[Document images with source code]
============================================================

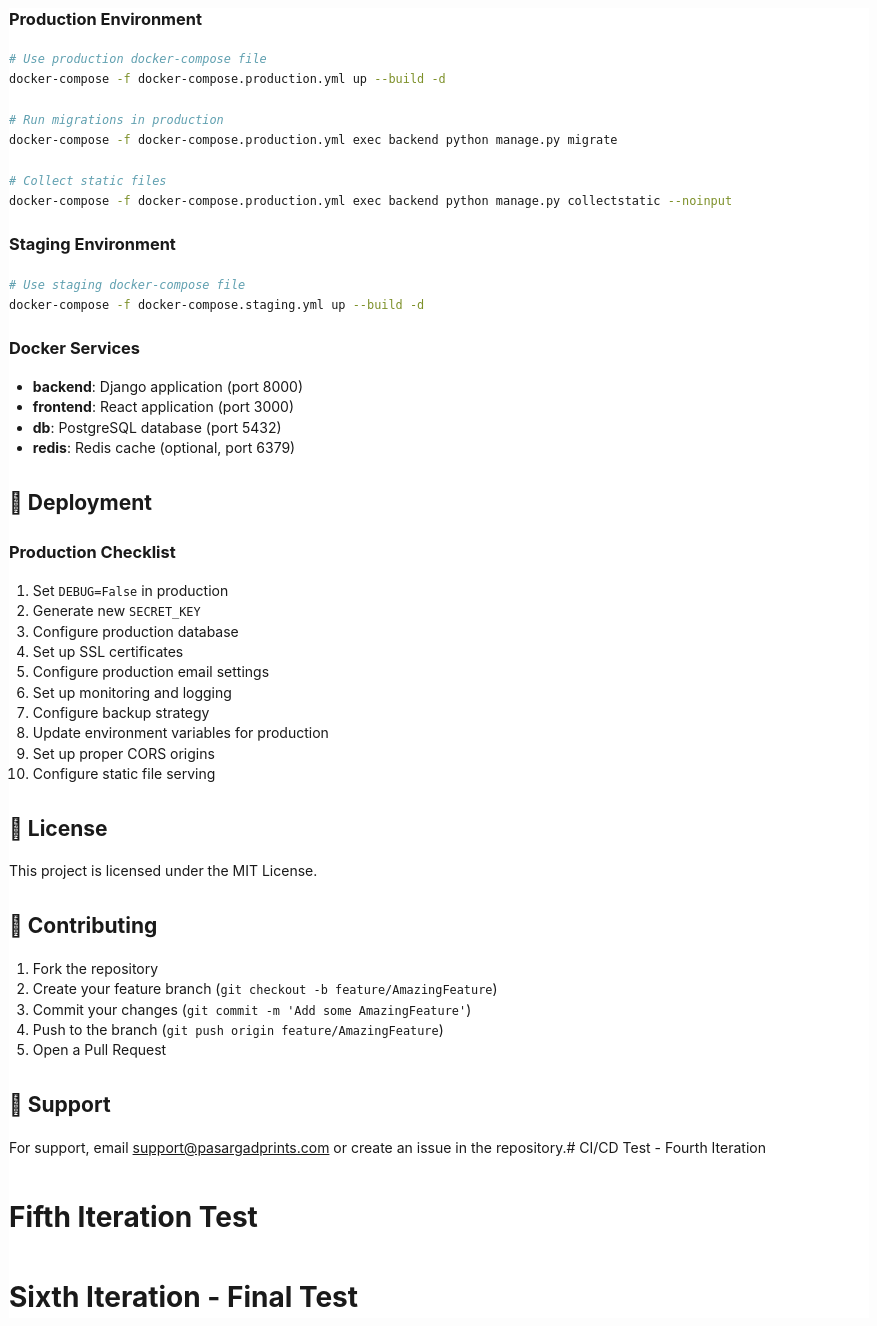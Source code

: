 ### Production Environment
```bash
# Use production docker-compose file
docker-compose -f docker-compose.production.yml up --build -d

# Run migrations in production
docker-compose -f docker-compose.production.yml exec backend python manage.py migrate

# Collect static files
docker-compose -f docker-compose.production.yml exec backend python manage.py collectstatic --noinput
```

### Staging Environment
```bash
# Use staging docker-compose file
docker-compose -f docker-compose.staging.yml up --build -d
```

### Docker Services
- **backend**: Django application (port 8000)
- **frontend**: React application (port 3000)
- **db**: PostgreSQL database (port 5432)
- **redis**: Redis cache (optional, port 6379)

## 🚢 Deployment

### Production Checklist
1. Set `DEBUG=False` in production
2. Generate new `SECRET_KEY`
3. Configure production database
4. Set up SSL certificates
5. Configure production email settings
6. Set up monitoring and logging
7. Configure backup strategy
8. Update environment variables for production
9. Set up proper CORS origins
10. Configure static file serving

## 📄 License

This project is licensed under the MIT License.

## 🤝 Contributing

1. Fork the repository
2. Create your feature branch (`git checkout -b feature/AmazingFeature`)
3. Commit your changes (`git commit -m 'Add some AmazingFeature'`)
4. Push to the branch (`git push origin feature/AmazingFeature`)
5. Open a Pull Request

## 💬 Support

For support, email support@pasargadprints.com or create an issue in the repository.# CI/CD Test - Fourth Iteration
# Fifth Iteration Test
# Sixth Iteration - Final Test
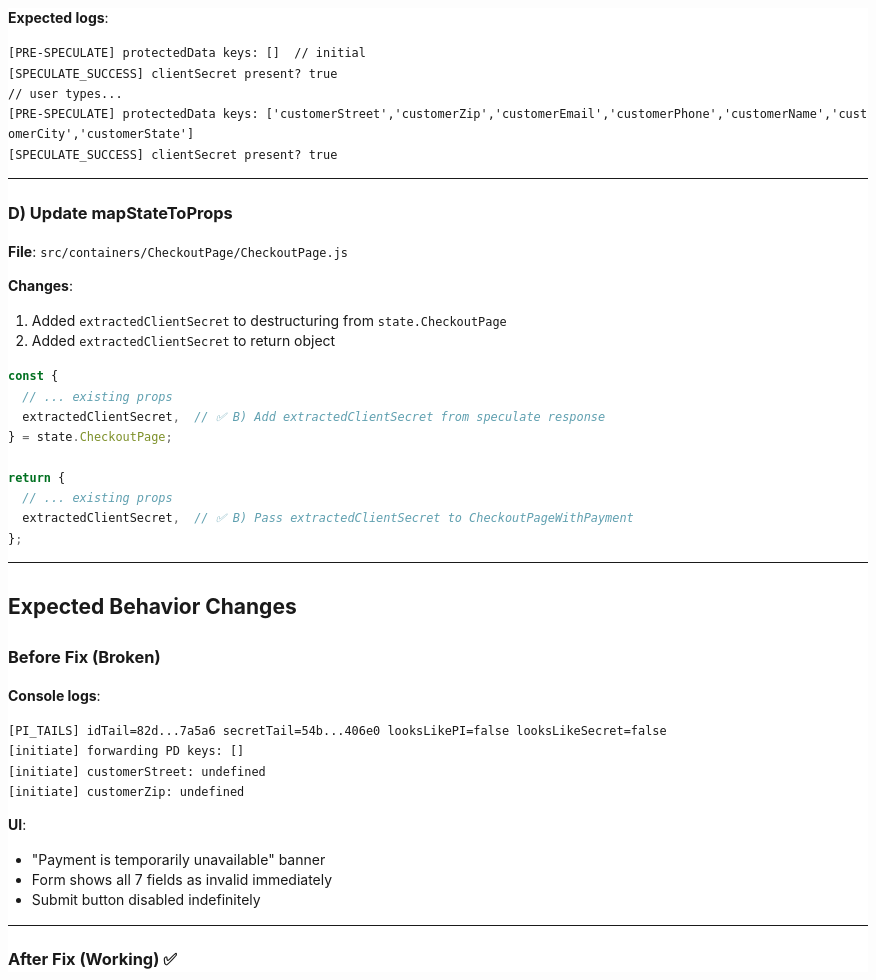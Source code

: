 **Expected logs**:
```
[PRE-SPECULATE] protectedData keys: []  // initial
[SPECULATE_SUCCESS] clientSecret present? true
// user types...
[PRE-SPECULATE] protectedData keys: ['customerStreet','customerZip','customerEmail','customerPhone','customerName','customerCity','customerState']
[SPECULATE_SUCCESS] clientSecret present? true
```

---

### D) Update mapStateToProps

**File**: `src/containers/CheckoutPage/CheckoutPage.js`

**Changes**:
1. Added `extractedClientSecret` to destructuring from `state.CheckoutPage`
2. Added `extractedClientSecret` to return object

```javascript
const {
  // ... existing props
  extractedClientSecret,  // ✅ B) Add extractedClientSecret from speculate response
} = state.CheckoutPage;

return {
  // ... existing props
  extractedClientSecret,  // ✅ B) Pass extractedClientSecret to CheckoutPageWithPayment
};
```

---

## Expected Behavior Changes

### Before Fix (Broken)

**Console logs**:
```
[PI_TAILS] idTail=82d...7a5a6 secretTail=54b...406e0 looksLikePI=false looksLikeSecret=false
[initiate] forwarding PD keys: []
[initiate] customerStreet: undefined
[initiate] customerZip: undefined
```

**UI**:
- "Payment is temporarily unavailable" banner
- Form shows all 7 fields as invalid immediately
- Submit button disabled indefinitely

---

### After Fix (Working) ✅
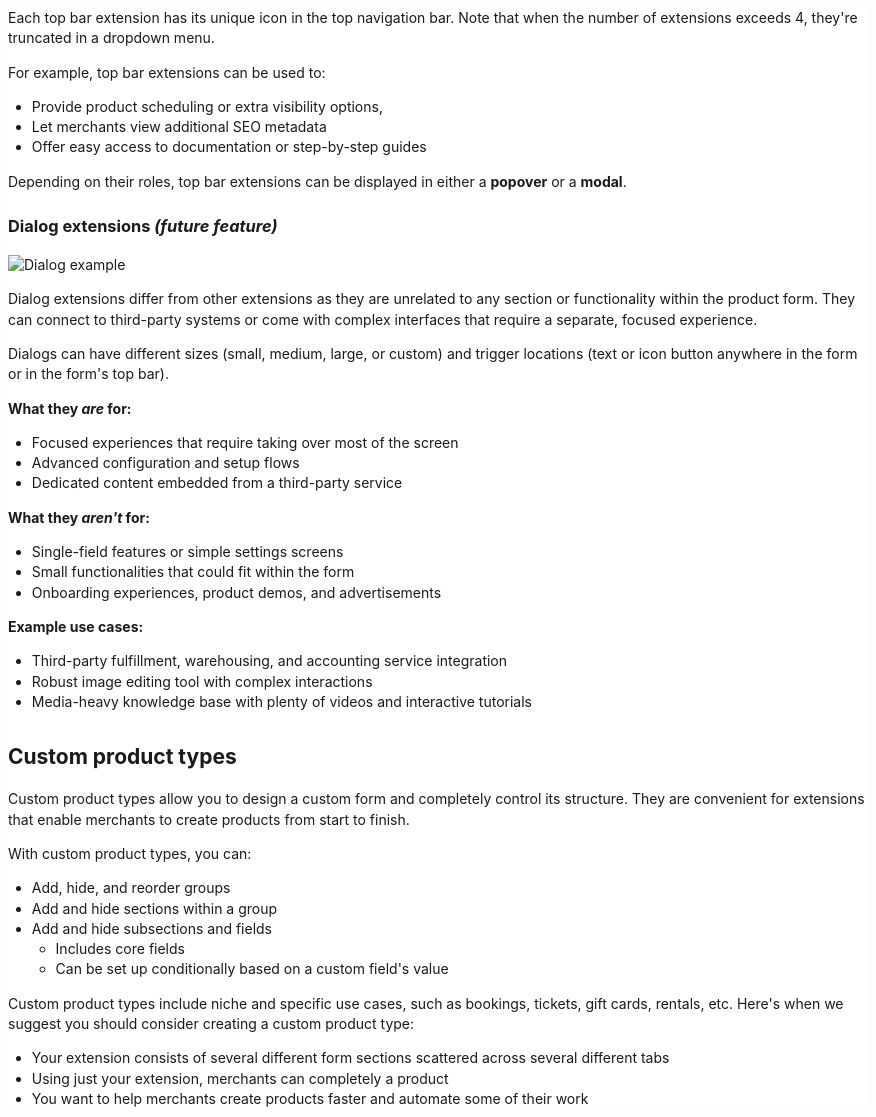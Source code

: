 Each top bar extension has its unique icon in the top navigation bar. Note that when the number of extensions exceeds 4, they're truncated in a dropdown menu.

For example, top bar extensions can be used to:

-   Provide product scheduling or extra visibility options,
-   Let merchants view additional SEO metadata
-   Offer easy access to documentation or step-by-step guides

Depending on their roles, top bar extensions can be displayed in either a **popover** or a **modal**.

### Dialog extensions _(future feature)_

![Dialog example](https://developer.poocommerce.com/wp-content/uploads/2023/12/product-editor-ext-guidelines-dialog-extensions.png)

Dialog extensions differ from other extensions as they are unrelated to any section or functionality within the product form. They can connect to third-party systems or come with complex interfaces that require a separate, focused experience.

Dialogs can have different sizes (small, medium, large, or custom) and trigger locations (text or icon button anywhere in the form or in the form's top bar).

**What they _are_ for:**

-   Focused experiences that require taking over most of the screen
-   Advanced configuration and setup flows
-   Dedicated content embedded from a third-party service

**What they _aren't_ for:**

-   Single-field features or simple settings screens
-   Small functionalities that could fit within the form
-   Onboarding experiences, product demos, and advertisements

**Example use cases:**

-   Third-party fulfillment, warehousing, and accounting service integration
-   Robust image editing tool with complex interactions
-   Media-heavy knowledge base with plenty of videos and interactive tutorials

## Custom product types

Custom product types allow you to design a custom form and completely control its structure. They are convenient for extensions that enable merchants to create products from start to finish.

With custom product types, you can:

-   Add, hide, and reorder groups
-   Add and hide sections within a group
-   Add and hide subsections and fields
    -   Includes core fields
    -   Can be set up conditionally based on a custom field's value

Custom product types include niche and specific use cases, such as bookings, tickets, gift cards, rentals, etc. Here's when we suggest you should consider creating a custom product type:

-   Your extension consists of several different form sections scattered across several different tabs
-   Using just your extension, merchants can completely a product
-   You want to help merchants create products faster and automate some of their work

============================================================

- [Description of the task] The line with "accounting service integration" and all lines after it through the end of the data above: write these out exactly and add nothing.

- [Exercise output]
-   Third-party fulfillment, warehousing, and accounting service integration
-   Robust image editing tool with complex interactions
-   Media-heavy knowledge base with plenty of videos and interactive tutorials

## Custom product types

Custom product types allow you to design a custom form and completely control its structure. They are convenient for extensions that enable merchants to create products from start to finish.

With custom product types, you can:

-   Add, hide, and reorder groups
-   Add and hide sections within a group
-   Add and hide subsections and fields
    -   Includes core fields
    -   Can be set up conditionally based on a custom field's value

Custom product types include niche and specific use cases, such as bookings, tickets, gift cards, rentals, etc. Here's when we suggest you should consider creating a custom product type:

-   Your extension consists of several different form sections scattered across several different tabs
-   Using just your extension, merchants can completely a product
-   You want to help merchants create products faster and automate some of their work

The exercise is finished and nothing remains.